> **Requirement**
Quote word for word the lines below, beginning with the first and ending with the one that has "我认为，武断地把这种需要称之". Drop the pictures.

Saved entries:
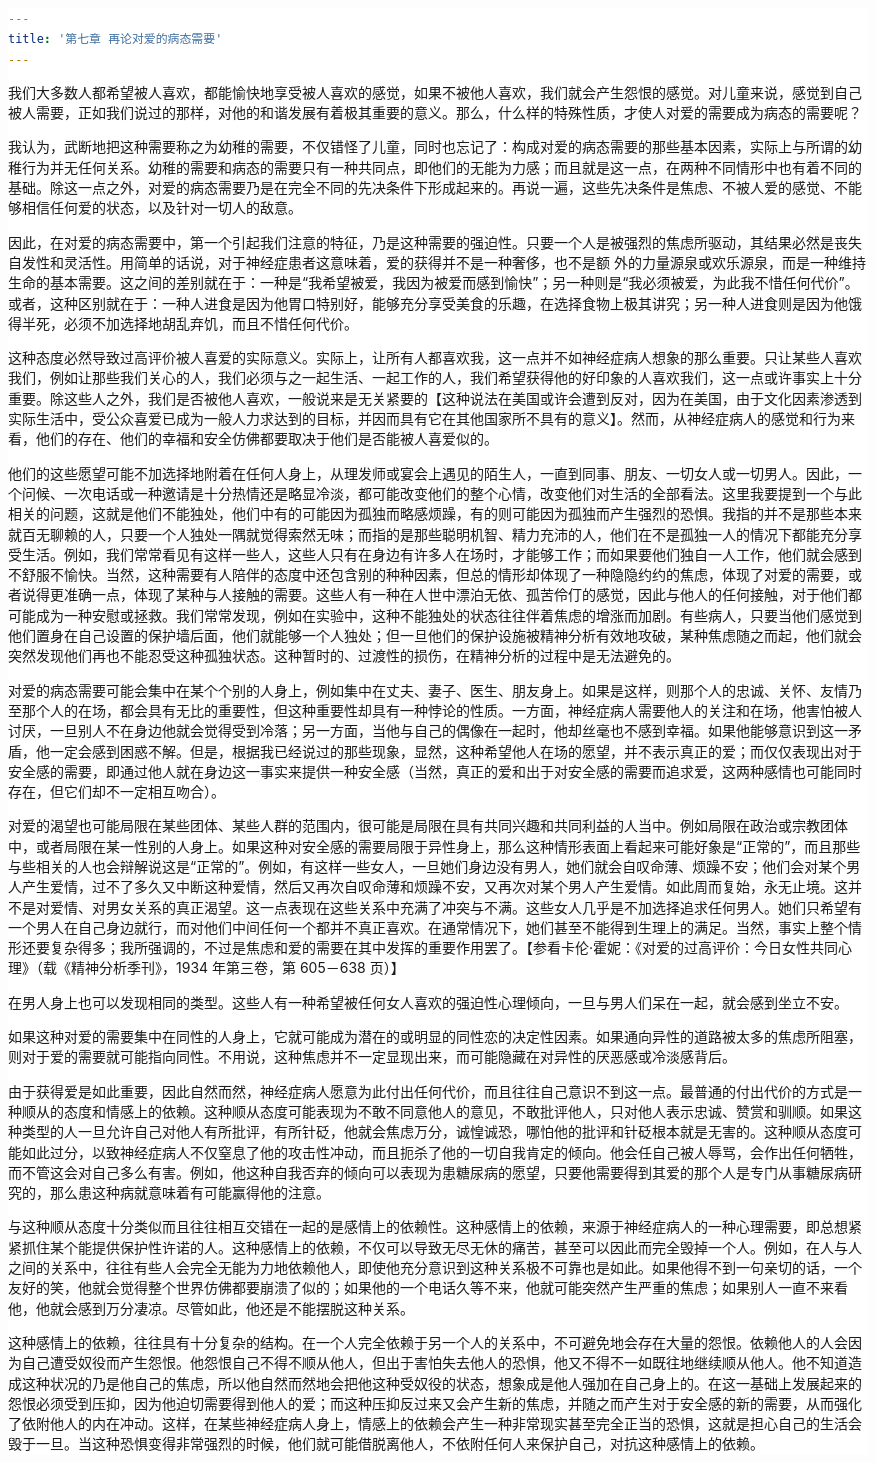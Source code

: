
 ```yaml
---
title: '第七章 再论对爱的病态需要'
---
```


我们大多数人都希望被人喜欢，都能愉快地享受被人喜欢的感觉，如果不被他人喜欢，我们就会产生怨恨的感觉。对儿童来说，感觉到自己被人需要，正如我们说过的那样，对他的和谐发展有着极其重要的意义。那么，什么样的特殊性质，才使人对爱的需要成为病态的需要呢？

我认为，武断地把这种需要称之为幼稚的需要，不仅错怪了儿童，同时也忘记了：构成对爱的病态需要的那些基本因素，实际上与所谓的幼稚行为并无任何关系。幼稚的需要和病态的需要只有一种共同点，即他们的无能为力感；而且就是这一点，在两种不同情形中也有着不同的基础。除这一点之外，对爱的病态需要乃是在完全不同的先决条件下形成起来的。再说一遍，这些先决条件是焦虑、不被人爱的感觉、不能够相信任何爱的状态，以及针对一切人的敌意。

因此，在对爱的病态需要中，第一个引起我们注意的特征，乃是这种需要的强迫性。只要一个人是被强烈的焦虑所驱动，其结果必然是丧失自发性和灵活性。用简单的话说，对于神经症患者这意味着，爱的获得并不是一种奢侈，也不是额
外的力量源泉或欢乐源泉，而是一种维持生命的基本需要。这之间的差别就在于：一种是“我希望被爱，我因为被爱而感到愉快”；另一种则是“我必须被爱，为此我不惜任何代价”。或者，这种区别就在于：一种人进食是因为他胃口特别好，能够充分享受美食的乐趣，在选择食物上极其讲究；另一种人进食则是因为他饿得半死，必须不加选择地胡乱弃饥，而且不惜任何代价。

这种态度必然导致过高评价被人喜爱的实际意义。实际上，让所有人都喜欢我，这一点并不如神经症病人想象的那么重要。只让某些人喜欢我们，例如让那些我们关心的人，我们必须与之一起生活、一起工作的人，我们希望获得他的好印象的人喜欢我们，这一点或许事实上十分重要。除这些人之外，我们是否被他人喜欢，一般说来是无关紧要的【这种说法在美国或许会遭到反对，因为在美国，由于文化因素渗透到实际生活中，受公众喜爱已成为一般人力求达到的目标，并因而具有它在其他国家所不具有的意义】。然而，从神经症病人的感觉和行为来看，他们的存在、他们的幸福和安全仿佛都要取决于他们是否能被人喜爱似的。

他们的这些愿望可能不加选择地附着在任何人身上，从理发师或宴会上遇见的陌生人，一直到同事、朋友、一切女人或一切男人。因此，一个问候、一次电话或一种邀请是十分热情还是略显冷淡，都可能改变他们的整个心情，改变他们对生活的全部看法。这里我要提到一个与此相关的问题，这就是他们不能独处，他们中有的可能因为孤独而略感烦躁，有的则可能因为孤独而产生强烈的恐惧。我指的并不是那些本来就百无聊赖的人，只要一个人独处一隅就觉得索然无味；而指的是那些聪明机智、精力充沛的人，他们在不是孤独一人的情况下都能充分享受生活。例如，我们常常看见有这样一些人，这些人只有在身边有许多人在场时，才能够工作；而如果要他们独自一人工作，他们就会感到不舒服不愉快。当然，这种需要有人陪伴的态度中还包含别的种种因素，但总的情形却体现了一种隐隐约约的焦虑，体现了对爱的需要，或者说得更准确一点，体现了某种与人接触的需要。这些人有一种在人世中漂泊无依、孤苦伶仃的感觉，因此与他人的任何接触，对于他们都可能成为一种安慰或拯救。我们常常发现，例如在实验中，这种不能独处的状态往往伴着焦虑的增涨而加剧。有些病人，只要当他们感觉到他们置身在自己设置的保护墙后面，他们就能够一个人独处；但一旦他们的保护设施被精神分析有效地攻破，某种焦虑随之而起，他们就会突然发现他们再也不能忍受这种孤独状态。这种暂时的、过渡性的损伤，在精神分析的过程中是无法避免的。

对爱的病态需要可能会集中在某个个别的人身上，例如集中在丈夫、妻子、医生、朋友身上。如果是这样，则那个人的忠诚、关怀、友情乃至那个人的在场，都会具有无比的重要性，但这种重要性却具有一种悖论的性质。一方面，神经症病人需要他人的关注和在场，他害怕被人讨厌，一旦别人不在身边他就会觉得受到冷落；另一方面，当他与自己的偶像在一起时，他却丝毫也不感到幸福。如果他能够意识到这一矛盾，他一定会感到困惑不解。但是，根据我已经说过的那些现象，显然，这种希望他人在场的愿望，并不表示真正的爱；而仅仅表现出对于安全感的需要，即通过他人就在身边这一事实来提供一种安全感（当然，真正的爱和出于对安全感的需要而追求爱，这两种感情也可能同时存在，但它们却不一定相互吻合）。

对爱的渴望也可能局限在某些团体、某些人群的范围内，很可能是局限在具有共同兴趣和共同利益的人当中。例如局限在政治或宗教团体中，或者局限在某一性别的人身上。如果这种对安全感的需要局限于异性身上，那么这种情形表面上看起来可能好象是“正常的”，而且那些与些相关的人也会辩解说这是“正常的”。例如，有这样一些女人，一旦她们身边没有男人，她们就会自叹命薄、烦躁不安；他们会对某个男人产生爱情，过不了多久又中断这种爱情，然后又再次自叹命薄和烦躁不安，又再次对某个男人产生爱情。如此周而复始，永无止境。这并不是对爱情、对男女关系的真正渴望。这一点表现在这些关系中充满了冲突与不满。这些女人几乎是不加选择追求任何男人。她们只希望有一个男人在自己身边就行，而对他们中间任何一个都并不真正喜欢。在通常情况下，她们甚至不能得到生理上的满足。当然，事实上整个情形还要复杂得多；我所强调的，不过是焦虑和爱的需要在其中发挥的重要作用罢了。【参看卡伦·霍妮：《对爱的过高评价：今日女性共同心理》（载《精神分析季刊》，1934 年第三卷，第 605－638 页）】

在男人身上也可以发现相同的类型。这些人有一种希望被任何女人喜欢的强迫性心理倾向，一旦与男人们呆在一起，就会感到坐立不安。

如果这种对爱的需要集中在同性的人身上，它就可能成为潜在的或明显的同性恋的决定性因素。如果通向异性的道路被太多的焦虑所阻塞，则对于爱的需要就可能指向同性。不用说，这种焦虑并不一定显现出来，而可能隐藏在对异性的厌恶感或冷淡感背后。

由于获得爱是如此重要，因此自然而然，神经症病人愿意为此付出任何代价，而且往往自己意识不到这一点。最普通的付出代价的方式是一种顺从的态度和情感上的依赖。这种顺从态度可能表现为不敢不同意他人的意见，不敢批评他人，只对他人表示忠诚、赞赏和驯顺。如果这种类型的人一旦允许自己对他人有所批评，有所针砭，他就会焦虑万分，诚惶诚恐，哪怕他的批评和针砭根本就是无害的。这种顺从态度可能如此过分，以致神经症病人不仅窒息了他的攻击性冲动，而且扼杀了他的一切自我肯定的倾向。他会任自己被人辱骂，会作出任何牺牲，而不管这会对自己多么有害。例如，他这种自我否弃的倾向可以表现为患糖尿病的愿望，只要他需要得到其爱的那个人是专门从事糖尿病研究的，那么患这种病就意味着有可能赢得他的注意。

与这种顺从态度十分类似而且往往相互交错在一起的是感情上的依赖性。这种感情上的依赖，来源于神经症病人的一种心理需要，即总想紧紧抓住某个能提供保护性许诺的人。这种感情上的依赖，不仅可以导致无尽无休的痛苦，甚至可以因此而完全毁掉一个人。例如，在人与人之间的关系中，往往有些人会完全无能为力地依赖他人，即使他充分意识到这种关系极不可靠也是如此。如果他得不到一句亲切的话，一个友好的笑，他就会觉得整个世界仿佛都要崩溃了似的；如果他的一个电话久等不来，他就可能突然产生严重的焦虑；如果别人一直不来看他，他就会感到万分凄凉。尽管如此，他还是不能摆脱这种关系。

这种感情上的依赖，往往具有十分复杂的结构。在一个人完全依赖于另一个人的关系中，不可避免地会存在大量的怨恨。依赖他人的人会因为自己遭受奴役而产生怨恨。他怨恨自己不得不顺从他人，但出于害怕失去他人的恐惧，他又不得不一如既往地继续顺从他人。他不知道造成这种状况的乃是他自己的焦虑，所以他自然而然地会把他这种受奴役的状态，想象成是他人强加在自己身上的。在这一基础上发展起来的怨恨必须受到压抑，因为他迫切需要得到他人的爱；而这种压抑反过来又会产生新的焦虑，并随之而产生对于安全感的新的需要，从而强化了依附他人的内在冲动。这样，在某些神经症病人身上，情感上的依赖会产生一种非常现实甚至完全正当的恐惧，这就是担心自己的生活会毁于一旦。当这种恐惧变得非常强烈的时候，他们就可能借脱离他人，不依附任何人来保护自己，对抗这种感情上的依赖。
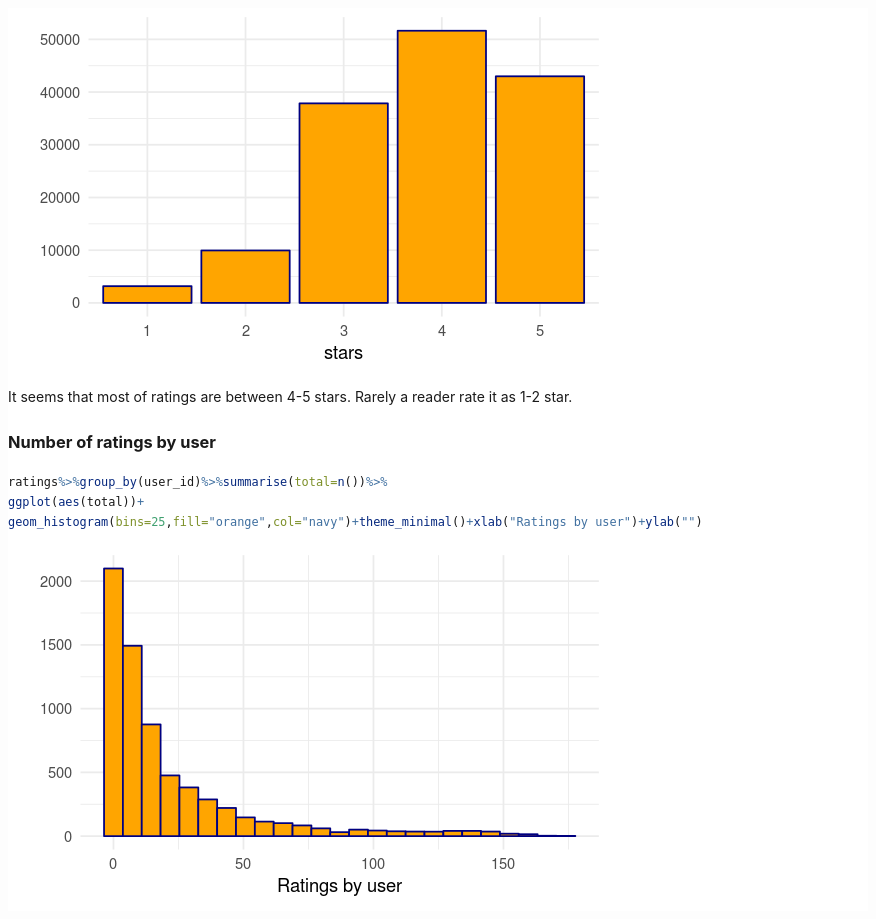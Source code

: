 ![png](output_28_1.png)


It seems that most of ratings are between 4-5 stars. Rarely a reader rate it as 1-2 star.

### Number of ratings by user


```R
ratings%>%group_by(user_id)%>%summarise(total=n())%>%
ggplot(aes(total))+
geom_histogram(bins=25,fill="orange",col="navy")+theme_minimal()+xlab("Ratings by user")+ylab("")
```




![png](output_31_1.png)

> **Your response**
Source code

:
 ```yaml
---
title: '第七章 再论对爱的病态需要'
---
```


我们大多数人都希望被人喜欢，都能愉快地享受被人喜欢的感觉，如果不被他人喜欢，我们就会产生怨恨的感觉。对儿童来说，感觉到自己被人需要，正如我们说过的那样，对他的和谐发展有着极其重要的意义。那么，什么样的特殊性质，才使人对爱的需要成为病态的需要呢？

我认为，武断地把这种需要称之为幼稚的需要，不仅错怪了儿童，同时也忘记了：构成对爱的病态需要的那些基本因素，实际上与所谓的幼稚行为并无任何关系。幼稚的需要和病态的需要只有一种共同点，即他们的无能为力感；而且就是这一点，在两种不同情形中也有着不同的基础。除这一点之外，对爱的病态需要乃是在完全不同的先决条件下形成起来的。再说一遍，这些先决条件是焦虑、不被人爱的感觉、不能够相信任何爱的状态，以及针对一切人的敌意。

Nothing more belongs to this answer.